Thirty-five years ago this Sunday, Margaret Thatcher became the first woman to be elected British prime minister. She wasn’t the first woman to be at the head of what had often been “Her Majesty’s Government,” of course, but only Thatcher had fought her way to parliamentary power via a general election. Standing on the steps of 10 Downing Street, she acknowledged the sexual and political revolution that had taken place. To her naysayers, Thatcher offered the famous prayer of St. Francis of Assisi: “Where there is discord, may we bring harmony…where there is doubt, may we bring faith.”

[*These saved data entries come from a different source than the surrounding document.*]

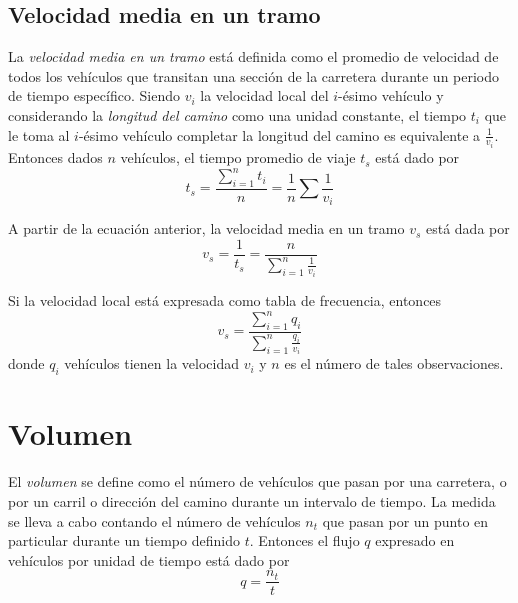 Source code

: \subsection{Velocidad media en un tramo}

La \emph{velocidad media en un tramo} está definida como el promedio de velocidad de todos los vehículos que transitan una sección de la carretera durante un periodo de tiempo específico. Siendo $v_{i}$ la velocidad local del $i$-ésimo vehículo y considerando la \emph{longitud del camino} como una unidad constante, el tiempo $t_{i}$ que le toma al $i$-ésimo vehículo completar la longitud del camino es equivalente a $\frac { 1 }{ { v }_{ i } }$. Entonces dados $n$ vehículos, el tiempo promedio de viaje $t_s$ está dado por
\begin{equation}
{ t }_{ s }=\frac { \sum _{ i=1 }^{ n }{ { t }_{ i } }  }{ n } =\frac { 1 }{ n } \sum { \frac { 1 }{ { v }_{ i } }  }
\end{equation}

A partir de la ecuación anterior, la velocidad media en un tramo ${ v }_{ s }$ está dada por
\begin{equation}
{ v }_{ s }=\frac { 1 }{ { t }_{ s } }=\frac { n }{ \sum _{ i=1 }^{ n }{ \frac { 1 }{ { v }_{ i } }  }  }
\end{equation}

Si la velocidad local está expresada como tabla de frecuencia, entonces
\begin{equation}
{ v }_{ s }=\frac { \sum _{ i=1 }^{ n }{ { q }_{ i } }  }{ \sum _{ i=1 }^{ n }{ \frac { { q }_{ i } }{ { v }_{ i } }  }  } 
\end{equation}
donde $q_{i}$ vehículos tienen la velocidad $v_{i}$ y $n$ es el número de tales observaciones.

\section{Volumen}

El \emph{volumen} se define como el número de vehículos que pasan por una carretera, o por un carril o dirección del camino durante un intervalo de tiempo. La medida se lleva a cabo contando el número de vehículos $n_{t}$ que pasan por un punto en particular durante un tiempo definido $t$. Entonces el flujo $q$ expresado en vehículos por unidad de tiempo está dado por
\begin{equation}
q=\frac { { n }_{ t } }{ t }
\end{equation}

During her 11 years in office, Thatcher repaid her Tory supporters’ faith, eradicating any last doubts that a woman could govern as well as a man. But her wish to bring harmony was in vain. Judging by the names she was called, Thatcher attracted a unique hatred among some Britons that was hard to separate from the fact she was a woman. After Thatcher’s death in 2013, a vociferous minority campaigned to propel the song “Ding Dong! The Witch Is Dead” to the top of the official U.K. singles chart. It stopped at No. 2.

The special vilification reserved for female leaders has a long history. The earliest cast-iron record of a woman who ruled in her own right is that of Queen Hatshepsut of Egypt (about 1508-1458 B.C.). Although Hatshepsut began her reign as the regent for her young stepson and nephew, Thutmose III, she went further and claimed the throne for herself as pharaoh. Since ancient Egypt had no word or imagery for a female pharaoh, Hatshepsut often depicted herself as a traditional king, complete with false beard, kilt and headdress.

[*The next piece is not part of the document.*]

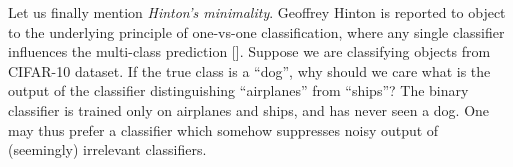 Let us finally mention \emph{Hinton's minimality}. Geoffrey Hinton is reported to object to the underlying principle of one-vs-one classification, where any single classifier influences the multi-class prediction [\cite[p.~467]{hastie1998classification}]. Suppose we are classifying objects from CIFAR-10 dataset.  If the true class is  a ``dog'', why should we care what is the output of the classifier distinguishing ``airplanes'' from ``ships''? The binary classifier is trained only on airplanes and ships, and has never seen a dog. One may thus prefer a classifier which somehow suppresses noisy output of (seemingly) irrelevant classifiers.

Hatshepsut’s reign was markedly successful. Egypt’s already wealthy economy grew further due to her focus on trade. But after her death, Hatshepsut’s reputation was rather literally consigned to the dust heap. Thutmose III obliterated most physical evidence of her rule. Egypt’s most successful queen was reduced to a series of elusive fragments until 1822, when scholars were able to decode hieroglyphics about her at Deir el-Bahri, near the Egyptian city of Luxor.

In the eighth century A.D., Empress Wu Zetian, China’s first and only woman ruler, underwent similar treatment. During her 15-year Tang Dynasty reign, Wu restructured the taxation system, cut military spending and upended the class system—which operated within a bloated government bureaucracy—by introducing a meritocratic system for the civil service that remained in place until the 20th century.

But if the official historians of Wu’s reign are to be believed, it is a wonder she had any time for actual governing. In addition to being supposedly vengeful and insatiably lustful, Wu also allegedly murdered her own son, killed her sister, butchered her brothers, poisoned her mother, mutilated and drowned a former empress in a cesspit, and assassinated her husband, Emperor Gaozong. In total, she is accused of having wiped out 12 collateral branches of the Tang clan.

In a curious echo of Queen Hatshepsut’s fate, the next Chinese emperor ordered the stele (the traditional stone memorial) of Empress Wu to remain uncarved—a blatant act of desecration in ancestor-revering ancient China. Some 1,400 years later, the first statue erected to Thatcher was decapitated in 2002, showing that some habits die hard.

But there is hope for women leaders who break the mold. Hatshepsut and Wu are no longer held in a special category of female villainy. As for Thatcher: Back in 1985, Oxford declined to award her an honorary degree—the first such snub against an “Oxford-educated prime minister since the war,” the BBC noted. But this year, the university and Thatcher’s old college there, Somerville, proudly established the Margaret Thatcher Scholarship Trust for students who have succeeded “against the odds.”